Molina Jean-Michel, Cohen Calvin, Katlama Christine, Grinsztejn Beatriz, Timerman Artur, Pedro Rogerio de Jesus, Vangeneugden Tony, Miralles Diego, Meyer Sandra De, Parys Wim, Lefebvre Eric
Assistance Publique--Hôpitaux de Paris, Department of Infectious Diseases, Hôpital St. Louis, Paris, France.
J Acquir Immune Defic Syndr. 2007 Sep 1;46(1):24-31. doi: 10.1097/QAI.0b013e3181359cfb.
In POWER 1 and POWER 2, darunavir (TMC114) with low-dose ritonavir (darunavir/r) demonstrated greater efficacy versus control protease inhibitors (PIs). To examine the efficacy and safety of the selected darunavir/r dose further, additional patients were analyzed.
Treatment-experienced HIV-1-infected patients received darunavir/r at a dose of 600/100 mg twice daily plus an optimized background regimen. The primary intent-to-treat analysis was the proportion of patients with an HIV-1 RNA reduction >or=1 log10 at week 24.
Three hundred twenty-seven patients were treated; the baseline mean HIV-1 RNA was 4.6 log10 copies/mL, and the median CD4 count was 115 cells/mm3 (median primary PI mutations = 3, PI resistance-associated mutations = 9). Two hundred forty-six patients reached week 24 by the cutoff date and were included in the efficacy analysis: 65% and 40% achieved HIV-1 RNA reductions of >or=1 log10 and <50 copies/mL, respectively, at week 24. The mean CD4 count increase was 80 cells/mm3. The most common adverse events (AEs) were diarrhea (14%), nasopharyngitis (11%), and nausea (10%). Nine (3%) patients discontinued treatment because of AEs or HIV-1-related events. Six treatment-unrelated deaths (2%) were reported.
These results corroborate POWER 1 and POWER 2. In this larger set of treatment-experienced patients, darunavir/r at a dose of 600/100 mg twice daily provided substantial virologic and immunologic responses and was generally safe and well tolerated.

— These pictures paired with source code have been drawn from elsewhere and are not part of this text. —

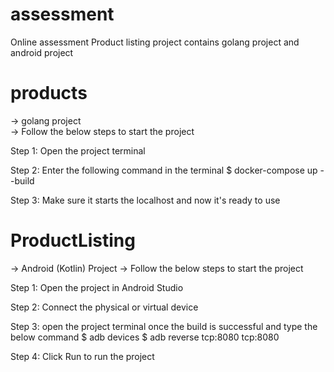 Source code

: # assessment
Online assessment  Product listing project contains golang project and android project

# products
-> golang project  
-> Follow the below steps to start the project

Step 1:
 Open the project terminal
 
Step 2:
 Enter the following command in the terminal
 $ docker-compose up --build
 
Step 3: 
 Make sure it starts the localhost and now it's ready to use
 
 
# ProductListing
 -> Android (Kotlin) Project
 -> Follow the below steps to start the project
 
Step 1: 
    Open the project in Android Studio
    
Step 2:
    Connect the physical or virtual device
    
Step 3:
    open the project terminal once the build is successful and type the below command
    $ adb devices
    $ adb reverse tcp:8080 tcp:8080
    
Step 4:
    Click Run to run the project 
 
 
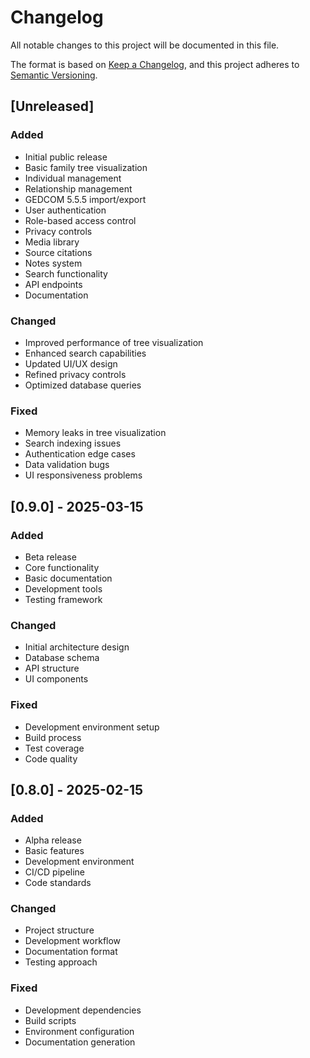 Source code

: # Changelog

All notable changes to this project will be documented in this file.

The format is based on [Keep a Changelog](https://keepachangelog.com/en/1.0.0/),
and this project adheres to [Semantic Versioning](https://semver.org/spec/v2.0.0.html).

## [Unreleased]

### Added
- Initial public release
- Basic family tree visualization
- Individual management
- Relationship management
- GEDCOM 5.5.5 import/export
- User authentication
- Role-based access control
- Privacy controls
- Media library
- Source citations
- Notes system
- Search functionality
- API endpoints
- Documentation

### Changed
- Improved performance of tree visualization
- Enhanced search capabilities
- Updated UI/UX design
- Refined privacy controls
- Optimized database queries

### Fixed
- Memory leaks in tree visualization
- Search indexing issues
- Authentication edge cases
- Data validation bugs
- UI responsiveness problems

## [0.9.0] - 2025-03-15

### Added
- Beta release
- Core functionality
- Basic documentation
- Development tools
- Testing framework

### Changed
- Initial architecture design
- Database schema
- API structure
- UI components

### Fixed
- Development environment setup
- Build process
- Test coverage
- Code quality

## [0.8.0] - 2025-02-15

### Added
- Alpha release
- Basic features
- Development environment
- CI/CD pipeline
- Code standards

### Changed
- Project structure
- Development workflow
- Documentation format
- Testing approach

### Fixed
- Development dependencies
- Build scripts
- Environment configuration
- Documentation generation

在POWER 1和POWER 2研究中,低剂量利托那韦的达芦那韦(达芦那韦/利托那韦)对比对照蛋白酶抑制剂(PI)显示出更高的疗效。为进一步研究选定的达芦那韦/利托那韦剂量的疗效和安全性,对更多患者进行了分析。
有治疗经验的HIV-1感染患者接受每日两次600/100 mg剂量的达芦那韦/利托那韦,外加优化的背景治疗方案。主要的意向性治疗分析是第24周时HIV-1 RNA降低≥1 log10的患者比例。
327名患者接受了治疗;基线时HIV-1 RNA的平均水平为4.6 log10拷贝/毫升,CD4细胞计数中位数为115个细胞/立方毫米(主要PI突变中位数 = 3,PI耐药相关突变 = 9)。到截止日期时,246名患者进入第24周,并纳入疗效分析:第24周时,分别有65%和40%的患者HIV-1 RNA降低≥1 log10和<50拷贝/毫升。CD4细胞计数平均增加80个细胞/立方毫米。最常见的不良事件(AE)为腹泻(14%)、鼻咽炎(11%)和恶心(10%)。9名(3%)患者因AE或HIV-1相关事件停药。报告了6例与治疗无关的死亡(2%)。
这些结果证实了POWER 1和POWER 2研究。在这组更多有治疗经验的患者中,每日两次600/100 mg剂量的达芦那韦/利托那韦产生了显著的病毒学和免疫学反应,总体上安全且耐受性良好。